- [What to work on]: Please give, word for word, the line containing "10 | **机器人朋友圈**" and every line that comes after it in the data below.

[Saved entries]

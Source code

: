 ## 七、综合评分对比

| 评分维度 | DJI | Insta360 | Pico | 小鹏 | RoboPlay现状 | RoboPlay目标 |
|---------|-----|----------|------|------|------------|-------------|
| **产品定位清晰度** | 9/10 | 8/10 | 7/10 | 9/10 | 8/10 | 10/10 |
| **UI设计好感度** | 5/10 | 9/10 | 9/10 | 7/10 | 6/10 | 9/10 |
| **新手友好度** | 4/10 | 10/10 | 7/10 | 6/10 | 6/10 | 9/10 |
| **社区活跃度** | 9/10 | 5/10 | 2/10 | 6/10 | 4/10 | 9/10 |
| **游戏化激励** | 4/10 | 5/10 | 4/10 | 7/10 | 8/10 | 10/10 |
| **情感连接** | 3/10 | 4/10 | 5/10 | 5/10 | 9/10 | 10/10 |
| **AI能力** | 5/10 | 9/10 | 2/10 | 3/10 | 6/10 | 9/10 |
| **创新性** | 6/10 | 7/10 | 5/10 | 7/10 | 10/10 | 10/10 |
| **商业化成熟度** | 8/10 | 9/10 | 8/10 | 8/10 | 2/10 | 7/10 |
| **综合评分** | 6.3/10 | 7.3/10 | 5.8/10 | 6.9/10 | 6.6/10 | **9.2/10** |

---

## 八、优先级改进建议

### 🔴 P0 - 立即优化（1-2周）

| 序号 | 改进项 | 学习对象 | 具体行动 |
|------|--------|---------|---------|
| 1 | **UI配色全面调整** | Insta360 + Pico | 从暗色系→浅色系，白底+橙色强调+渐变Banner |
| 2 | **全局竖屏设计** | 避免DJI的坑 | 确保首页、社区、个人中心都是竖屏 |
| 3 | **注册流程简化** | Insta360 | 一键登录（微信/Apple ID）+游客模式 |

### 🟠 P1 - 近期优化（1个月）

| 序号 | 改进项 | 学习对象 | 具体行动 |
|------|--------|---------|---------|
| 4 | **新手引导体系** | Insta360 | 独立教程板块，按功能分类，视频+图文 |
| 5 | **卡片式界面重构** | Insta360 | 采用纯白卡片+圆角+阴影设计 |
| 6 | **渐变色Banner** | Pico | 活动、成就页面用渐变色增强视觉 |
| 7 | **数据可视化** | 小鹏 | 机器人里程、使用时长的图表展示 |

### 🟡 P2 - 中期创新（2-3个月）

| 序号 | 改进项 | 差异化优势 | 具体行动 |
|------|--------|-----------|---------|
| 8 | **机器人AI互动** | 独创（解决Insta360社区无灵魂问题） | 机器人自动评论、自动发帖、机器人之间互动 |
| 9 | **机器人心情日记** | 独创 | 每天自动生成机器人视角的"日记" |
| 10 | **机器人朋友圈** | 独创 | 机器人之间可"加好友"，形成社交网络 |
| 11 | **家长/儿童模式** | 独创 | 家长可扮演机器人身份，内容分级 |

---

- [Answer section]:
| 10 | **机器人朋友圈** | 独创 | 机器人之间可"加好友"，形成社交网络 |
| 11 | **家长/儿童模式** | 独创 | 家长可扮演机器人身份，内容分级 |

---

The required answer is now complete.